On a recent assignment for my students, I had them watch a video and then write a paper examining one issue and stating how the research process was used in the film to discuss the issue.  The documentary "Alicia in Africa" told of the AIDS epidemic and how it plagues families in Africa, leaving many children without parents.  One paper I received that really made me think examined how each person spends their money.  The student exclaimed, "Some people spend $20,000 or more on cars they don't really need, while there are children in Africa fighting to keep their parents alive with antiretroviral drugs that cost a mere $30 a month.  We can do something about this, but we don't." Another student explained how he "turned the film into family movie night to teach his kids about the world and showing compassion for others." Needless to say, I was proud of them.  At the particular university I work for, the mission is not only to educate students academically but also on another level, which is hard to put into words. 

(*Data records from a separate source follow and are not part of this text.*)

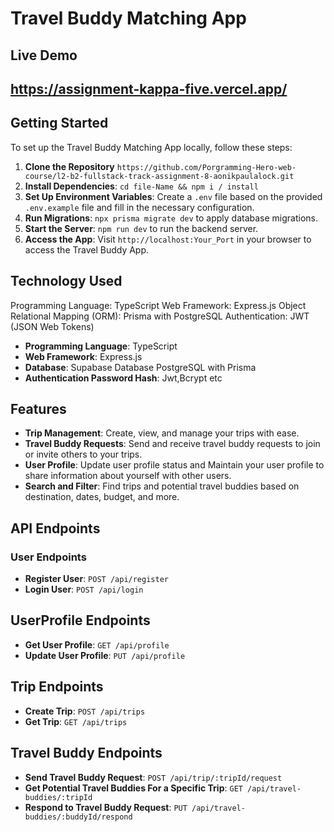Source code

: # Travel Buddy Matching App

## Live Demo

## https://assignment-kappa-five.vercel.app/

## Getting Started

To set up the Travel Buddy Matching App locally, follow these steps:

1. **Clone the Repository**
   `https://github.com/Porgramming-Hero-web-course/l2-b2-fullstack-track-assignment-8-aonikpaulalock.git`
2. **Install Dependencies**: `cd file-Name && npm i / install`
3. **Set Up Environment Variables**: Create a `.env` file based on the provided `.env.example` file and fill in the necessary configuration.
4. **Run Migrations**: `npx prisma migrate dev` to apply database migrations.
5. **Start the Server**: `npm run dev` to run the backend server.
6. **Access the App**: Visit `http://localhost:Your_Port` in your browser to access the Travel Buddy App.

## Technology Used

Programming Language: TypeScript
Web Framework: Express.js
Object Relational Mapping (ORM): Prisma with PostgreSQL
Authentication: JWT (JSON Web Tokens)

- **Programming Language**: TypeScript
- **Web Framework**: Express.js
- **Database**: Supabase Database PostgreSQL with Prisma
- **Authentication Password Hash**: Jwt,Bcrypt etc

## Features

- **Trip Management**: Create, view, and manage your trips with ease.
- **Travel Buddy Requests**: Send and receive travel buddy requests to join or invite others to your trips.
- **User Profile**: Update user profile status and Maintain your user profile to share information about yourself with other users.
- **Search and Filter**: Find trips and potential travel buddies based on destination, dates, budget, and more.

## API Endpoints

### User Endpoints

- **Register User**: `POST /api/register`
- **Login User**: `POST /api/login`

## UserProfile Endpoints

- **Get User Profile**: `GET /api/profile`
- **Update User Profile**: `PUT /api/profile`

## Trip Endpoints

- **Create Trip**: `POST /api/trips`
- **Get Trip**: `GET /api/trips`

## Travel Buddy Endpoints

- **Send Travel Buddy Request**: `POST /api/trip/:tripId/request`
- **Get Potential Travel Buddies For a Specific Trip**: `GET /api/travel-buddies/:tripId`
- **Respond to Travel Buddy Request**: `PUT /api/travel-buddies/:buddyId/respond`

The documentary is heartbreaking, but you can't stop watching.  There is something about culture in general that attracts people.  The film is filled with cultural elements that attract viewers, then hook them with the cause.  We learned about three different appeals in argumentative writing; rational, emotional, and ethical.  This film contained all three, but there was definitely emphasis on the emotional.  I've seen it a few times, but each time I end up getting lost in that world.  It's like when you read a really good book from cover to cover and then when you're finished it takes an hour or so to get back to reality.  This film does exactly that.  Check it out here:

http://www.aliciainafrica.com/


Thought of the day: Is there some secret obsession you have that you spend a lot of money on?  I, for example, love purses.  I spend a lot of money on them and then lie when people ask me where I got them or how much they are.  I say things like, "The store was having a really good sale so it was this much (insert percentage) off," or "It was a gift."  I lie because I feel guilty and then have conflicted feelings, while trying to justify my purchases.  I mean, I work several hours a day, so shouldn't I be able to splurge every now and then?  Last year though, I made a New Year's resolution to give back as much as I could.  So I donated and stopped shopping, cold turkey, okay okay, except for the trips to Target (another blog post because I can't explain in one sentence how I have a LOVE/hate relationship with that store).  This year, my resolution was to work toward reaching certain goals (writing my first book, 10 pages left!!!) and eating healthier so I can finally wear the collared Burberry shirt my husband got me back when I was a size 4 (before kids), but I haven't forgotten how good it felt to donate.  In the video, Alicia Keys mentions toward the end that "everyone has this gap in their life, an unsettling feeling like something is missing that they can't explain.  Giving back to others will fill that gap."